(Saved data entries)
★ ★ ★ ★
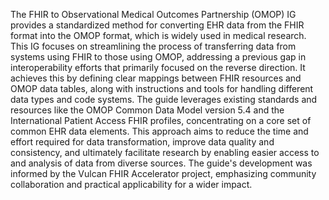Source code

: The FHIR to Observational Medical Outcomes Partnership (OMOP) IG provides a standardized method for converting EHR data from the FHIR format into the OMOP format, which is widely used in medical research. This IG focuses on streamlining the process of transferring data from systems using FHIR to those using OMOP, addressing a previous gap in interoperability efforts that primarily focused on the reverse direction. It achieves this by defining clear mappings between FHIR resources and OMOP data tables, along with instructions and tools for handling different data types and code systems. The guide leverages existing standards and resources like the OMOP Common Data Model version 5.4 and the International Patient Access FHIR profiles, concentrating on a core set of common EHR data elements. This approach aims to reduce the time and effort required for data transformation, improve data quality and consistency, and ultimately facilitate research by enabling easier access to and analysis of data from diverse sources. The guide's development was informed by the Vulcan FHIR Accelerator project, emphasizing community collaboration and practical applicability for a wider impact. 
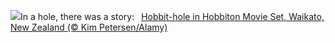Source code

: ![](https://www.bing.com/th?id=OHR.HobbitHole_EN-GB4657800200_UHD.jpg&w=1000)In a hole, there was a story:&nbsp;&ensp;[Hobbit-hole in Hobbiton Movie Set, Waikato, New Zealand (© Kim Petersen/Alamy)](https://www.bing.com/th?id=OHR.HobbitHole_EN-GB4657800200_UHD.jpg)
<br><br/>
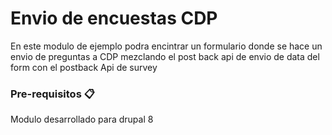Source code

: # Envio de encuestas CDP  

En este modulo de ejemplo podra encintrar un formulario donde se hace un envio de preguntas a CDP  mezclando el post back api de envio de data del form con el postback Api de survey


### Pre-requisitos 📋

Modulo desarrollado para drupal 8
★ ★ ★ ★
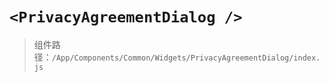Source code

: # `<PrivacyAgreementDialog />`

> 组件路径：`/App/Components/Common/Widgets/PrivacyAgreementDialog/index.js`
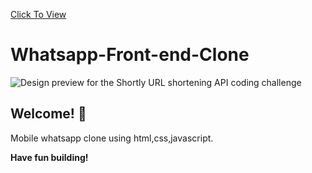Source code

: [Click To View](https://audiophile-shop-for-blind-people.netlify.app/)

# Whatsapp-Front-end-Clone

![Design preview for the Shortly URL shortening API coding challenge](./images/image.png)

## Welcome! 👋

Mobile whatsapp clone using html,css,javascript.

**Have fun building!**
★ ★ ★ ★
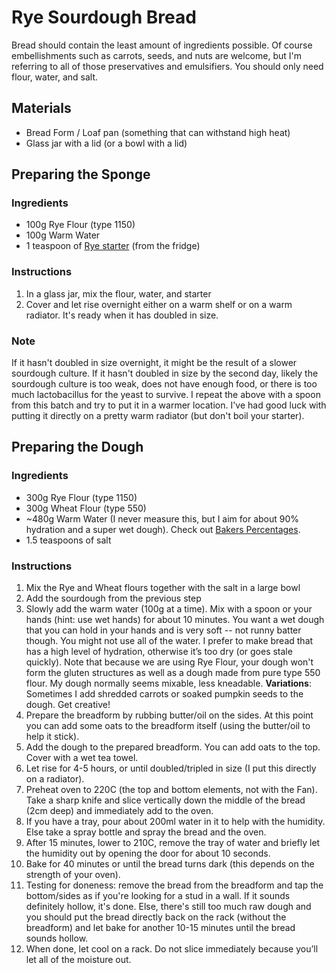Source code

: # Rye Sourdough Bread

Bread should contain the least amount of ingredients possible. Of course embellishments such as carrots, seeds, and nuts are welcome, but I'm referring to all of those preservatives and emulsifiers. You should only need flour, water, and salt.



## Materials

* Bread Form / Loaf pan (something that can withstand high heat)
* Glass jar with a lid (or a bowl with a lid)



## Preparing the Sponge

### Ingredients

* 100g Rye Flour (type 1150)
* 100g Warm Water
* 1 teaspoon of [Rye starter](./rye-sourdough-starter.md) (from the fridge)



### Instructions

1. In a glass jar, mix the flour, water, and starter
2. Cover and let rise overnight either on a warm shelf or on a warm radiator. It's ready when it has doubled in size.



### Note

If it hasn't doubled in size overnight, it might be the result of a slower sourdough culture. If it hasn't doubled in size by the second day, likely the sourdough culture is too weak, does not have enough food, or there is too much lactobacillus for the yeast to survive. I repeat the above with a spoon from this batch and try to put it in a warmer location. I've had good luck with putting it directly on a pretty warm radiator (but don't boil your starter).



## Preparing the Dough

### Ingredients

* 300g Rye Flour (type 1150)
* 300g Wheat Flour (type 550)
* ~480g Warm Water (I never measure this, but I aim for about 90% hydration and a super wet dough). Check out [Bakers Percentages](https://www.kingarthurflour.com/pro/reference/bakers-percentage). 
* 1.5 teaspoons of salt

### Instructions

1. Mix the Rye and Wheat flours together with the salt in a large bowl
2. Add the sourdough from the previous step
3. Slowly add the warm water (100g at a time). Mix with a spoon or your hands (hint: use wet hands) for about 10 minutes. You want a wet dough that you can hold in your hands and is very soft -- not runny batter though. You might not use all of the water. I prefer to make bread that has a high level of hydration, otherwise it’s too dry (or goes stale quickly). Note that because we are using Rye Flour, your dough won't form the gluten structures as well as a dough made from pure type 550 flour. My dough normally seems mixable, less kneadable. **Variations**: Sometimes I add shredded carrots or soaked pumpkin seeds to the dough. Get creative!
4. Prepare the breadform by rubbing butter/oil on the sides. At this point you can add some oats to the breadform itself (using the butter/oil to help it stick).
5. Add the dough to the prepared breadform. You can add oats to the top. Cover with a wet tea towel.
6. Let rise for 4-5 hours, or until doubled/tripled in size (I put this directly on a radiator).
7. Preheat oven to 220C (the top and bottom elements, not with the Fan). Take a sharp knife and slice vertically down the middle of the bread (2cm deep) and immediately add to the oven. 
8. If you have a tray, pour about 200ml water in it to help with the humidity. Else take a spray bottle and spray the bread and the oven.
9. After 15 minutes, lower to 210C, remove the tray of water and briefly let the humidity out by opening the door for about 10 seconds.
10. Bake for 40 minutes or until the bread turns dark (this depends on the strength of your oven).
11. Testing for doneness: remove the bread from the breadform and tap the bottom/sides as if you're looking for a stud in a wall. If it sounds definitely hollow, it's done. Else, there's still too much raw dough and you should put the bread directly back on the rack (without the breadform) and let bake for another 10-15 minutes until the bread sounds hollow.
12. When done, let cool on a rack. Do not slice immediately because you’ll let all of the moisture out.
★ ★ ★ ★
**Your assignment**
In the entries above, restate word for word the lines between the one holding "2. Add the sourdough from the previous step" and the one holding "4. Prepare the", inclusive, and nothing besides.

**Response**
2. Add the sourdough from the previous step
3. Slowly add the warm water (100g at a time). Mix with a spoon or your hands (hint: use wet hands) for about 10 minutes. You want a wet dough that you can hold in your hands and is very soft -- not runny batter though. You might not use all of the water. I prefer to make bread that has a high level of hydration, otherwise it’s too dry (or goes stale quickly). Note that because we are using Rye Flour, your dough won't form the gluten structures as well as a dough made from pure type 550 flour. My dough normally seems mixable, less kneadable. **Variations**: Sometimes I add shredded carrots or soaked pumpkin seeds to the dough. Get creative!
4. Prepare the breadform by rubbing butter/oil on the sides. At this point you can add some oats to the breadform itself (using the butter/oil to help it stick).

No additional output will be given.